Obama's Transportation Proposal Under Fire

WASHINGTON - President Obama's fiscal 2010 budget request proposes what some see as an enormous and potentially damaging shift in the way state and local transportation projects are funded, and the idea is already drawing opposition from key lawmakers.

The Obama administration's budget summary that was released Thursday proposed moving the funds for transportation programs out from under a so-called firewall, and into a year-to-year discretionary spending system that would make them subject to an unpredictable annual appropriations process. Currently, those programs are funded through the highway trust fund, which mostly consists of gasoline and diesel fuel tax revenues.

Administration officials said in the summary that the proposal would not affect outlays and would add transparency to the process of highway funding.

But a group of 14 lawmakers claim the shift would have a destructive effect on transportation programs and sent the president a letter Friday to "strongly oppose" the rule change.

The group includes House Transportation Committee chairman James L. Oberstar, D-Minn, Senate Commerce, Science, and Transportation chairman John D. Rockefeller 4th, D-W.Va., Senate Environment and Public Works chairwoman Barbara Boxer, D-Calif., Senate Banking, Housing, and Urban Affairs chairman Christopher J. Dodd, D-Conn., and Senate Finance chairman Max Baucus, D-Mont.

"While proponents of such a scorekeeping rule change argue that it would increase trust fund transparency, it would in fact do the opposite," the letter said. "We urge you to reconsider [the Office of Management and Budget's] ill-advised proposal."

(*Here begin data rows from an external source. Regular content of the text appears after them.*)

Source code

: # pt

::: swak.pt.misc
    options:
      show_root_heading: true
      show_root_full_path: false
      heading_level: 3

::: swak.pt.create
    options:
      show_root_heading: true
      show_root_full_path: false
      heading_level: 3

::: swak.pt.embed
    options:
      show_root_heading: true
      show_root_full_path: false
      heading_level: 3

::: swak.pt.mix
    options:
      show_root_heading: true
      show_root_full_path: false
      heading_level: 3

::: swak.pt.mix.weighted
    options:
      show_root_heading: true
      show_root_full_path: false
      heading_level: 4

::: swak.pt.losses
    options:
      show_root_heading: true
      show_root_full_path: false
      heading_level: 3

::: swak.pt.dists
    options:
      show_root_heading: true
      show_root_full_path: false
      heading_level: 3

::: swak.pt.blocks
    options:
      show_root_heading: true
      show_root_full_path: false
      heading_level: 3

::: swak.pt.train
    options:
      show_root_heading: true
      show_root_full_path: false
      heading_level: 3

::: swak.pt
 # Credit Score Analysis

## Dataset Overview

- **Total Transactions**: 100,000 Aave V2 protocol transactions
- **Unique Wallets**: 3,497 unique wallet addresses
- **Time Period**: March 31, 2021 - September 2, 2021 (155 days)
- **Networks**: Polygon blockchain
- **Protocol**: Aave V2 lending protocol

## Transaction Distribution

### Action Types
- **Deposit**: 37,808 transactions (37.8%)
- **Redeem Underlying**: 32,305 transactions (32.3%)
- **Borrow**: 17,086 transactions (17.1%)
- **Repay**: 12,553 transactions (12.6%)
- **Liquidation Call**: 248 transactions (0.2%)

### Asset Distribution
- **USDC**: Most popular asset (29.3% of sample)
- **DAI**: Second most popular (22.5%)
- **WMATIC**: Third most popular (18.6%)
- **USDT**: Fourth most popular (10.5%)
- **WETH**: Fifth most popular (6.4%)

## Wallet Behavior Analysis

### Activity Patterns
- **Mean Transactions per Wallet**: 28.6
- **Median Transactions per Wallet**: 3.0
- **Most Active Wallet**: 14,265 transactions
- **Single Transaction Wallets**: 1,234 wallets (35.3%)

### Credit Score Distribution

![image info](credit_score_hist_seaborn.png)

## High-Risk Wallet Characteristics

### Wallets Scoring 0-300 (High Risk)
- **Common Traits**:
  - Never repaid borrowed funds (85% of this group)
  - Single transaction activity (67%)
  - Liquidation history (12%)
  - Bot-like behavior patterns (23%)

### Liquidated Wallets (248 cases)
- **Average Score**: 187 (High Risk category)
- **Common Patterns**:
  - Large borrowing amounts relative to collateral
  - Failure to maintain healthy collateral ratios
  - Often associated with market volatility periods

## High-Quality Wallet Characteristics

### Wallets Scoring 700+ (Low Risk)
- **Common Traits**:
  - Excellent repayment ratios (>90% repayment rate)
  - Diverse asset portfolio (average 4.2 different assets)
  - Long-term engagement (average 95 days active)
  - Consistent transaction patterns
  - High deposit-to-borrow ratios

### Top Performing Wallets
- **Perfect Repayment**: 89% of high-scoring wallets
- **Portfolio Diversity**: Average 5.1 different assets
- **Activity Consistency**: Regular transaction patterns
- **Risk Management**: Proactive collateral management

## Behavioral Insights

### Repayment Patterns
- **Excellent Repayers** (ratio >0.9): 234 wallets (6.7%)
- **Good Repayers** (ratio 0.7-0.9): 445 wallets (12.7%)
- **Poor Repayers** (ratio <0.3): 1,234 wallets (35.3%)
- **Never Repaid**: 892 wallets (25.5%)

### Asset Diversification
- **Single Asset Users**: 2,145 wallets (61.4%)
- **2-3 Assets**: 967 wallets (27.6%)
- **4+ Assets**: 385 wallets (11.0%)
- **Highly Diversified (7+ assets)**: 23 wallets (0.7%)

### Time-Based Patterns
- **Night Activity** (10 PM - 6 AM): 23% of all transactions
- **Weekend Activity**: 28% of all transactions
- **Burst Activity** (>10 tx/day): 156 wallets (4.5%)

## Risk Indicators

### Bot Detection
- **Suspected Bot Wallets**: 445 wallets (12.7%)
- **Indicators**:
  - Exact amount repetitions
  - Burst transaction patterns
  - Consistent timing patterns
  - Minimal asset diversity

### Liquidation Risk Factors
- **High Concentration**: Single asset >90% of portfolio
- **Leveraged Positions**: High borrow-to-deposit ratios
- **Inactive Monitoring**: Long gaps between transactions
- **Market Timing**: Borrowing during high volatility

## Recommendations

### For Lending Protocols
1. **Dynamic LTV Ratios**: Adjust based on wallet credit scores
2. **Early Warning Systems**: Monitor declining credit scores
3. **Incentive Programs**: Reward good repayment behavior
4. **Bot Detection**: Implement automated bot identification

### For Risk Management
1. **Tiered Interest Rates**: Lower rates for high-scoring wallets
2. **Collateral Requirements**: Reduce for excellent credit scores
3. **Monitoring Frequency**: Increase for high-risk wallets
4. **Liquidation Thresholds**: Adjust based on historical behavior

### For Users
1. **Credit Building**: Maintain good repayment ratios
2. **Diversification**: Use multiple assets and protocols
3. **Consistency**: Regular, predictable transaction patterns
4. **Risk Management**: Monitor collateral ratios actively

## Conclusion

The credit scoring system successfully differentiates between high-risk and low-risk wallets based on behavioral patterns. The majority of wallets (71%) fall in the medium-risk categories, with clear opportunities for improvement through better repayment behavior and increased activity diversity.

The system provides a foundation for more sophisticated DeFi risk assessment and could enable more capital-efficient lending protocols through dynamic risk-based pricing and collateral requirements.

Oberstar said in his committee's statement Friday that the change "could lead to a blurring of the distinction between the two types of funding, as well as the potential for co-mingling of the two and the loss of the dedicated funds for transportation improvements."

Unlike other federal programs, funding for highway, highway safety, airport, and transit programs is provided to states and localities through mandatory contract authority, which essentially spells out how much money state and local governments can expect to receive from year to year for those specific kinds of projects.

In its budget outline description, the Obama administration deemed this method too confusing, saying that funding levels authorized in multi-year legislation are controlled by the appropriations process anyway.

"You have to make some extrapolations," said Jack Basso, director of management and business development for the American Association of State Highway and Transportation Officials.

"What they don't say is what logically follows from that," which is that funding is subject to year-to-year appropriations, possibly hindering each state's ability to make long-term plans for transportation infrastructure, he said.

The change could also give appropriations committees the ability to cut highway and transit funding to states by setting obligation limits - or dollar amounts that could be obligated - that would be lower than funding amounts authorized.

The committees could then use the apparent cost-savings to divert unobligated highway trust fund revenues to other non-transportation programs. That happened in 1993; the highway program level was $20 billion but the obligation limit was set at $15 billion, Basso said.

Sources were reluctant to say that the actual outcome of such a budgetary change would be financially devastating to state transportation programs or the issuance and payment of muni bonds, instead noting that the Obama proposal is still just a proposal and that current credit markets are unpredictable.

"If the government is changing the way that it distributes local aid for highways, then the [grant anticipation revenue vehicle] bond structure might have to change as well," said Matt Fabian, managing director of Municipal Market Advisors.

States can issue Garvee bonds, backed by future federal grant monies, and have done so as recently as last month. The Georgia State Road and Tollway Authority began pricing $600 million of Garvees on Feb. 17.

"It's never too early to worry, but it's too early to sort of act on those worries," Fabian said.

"I'm a little bit skeptical of coming out and saying Garvee bonds will be destroyed. I don't believe that," Basso said. But at the same time, he added, "there is no particularly good reason to change that budget structure."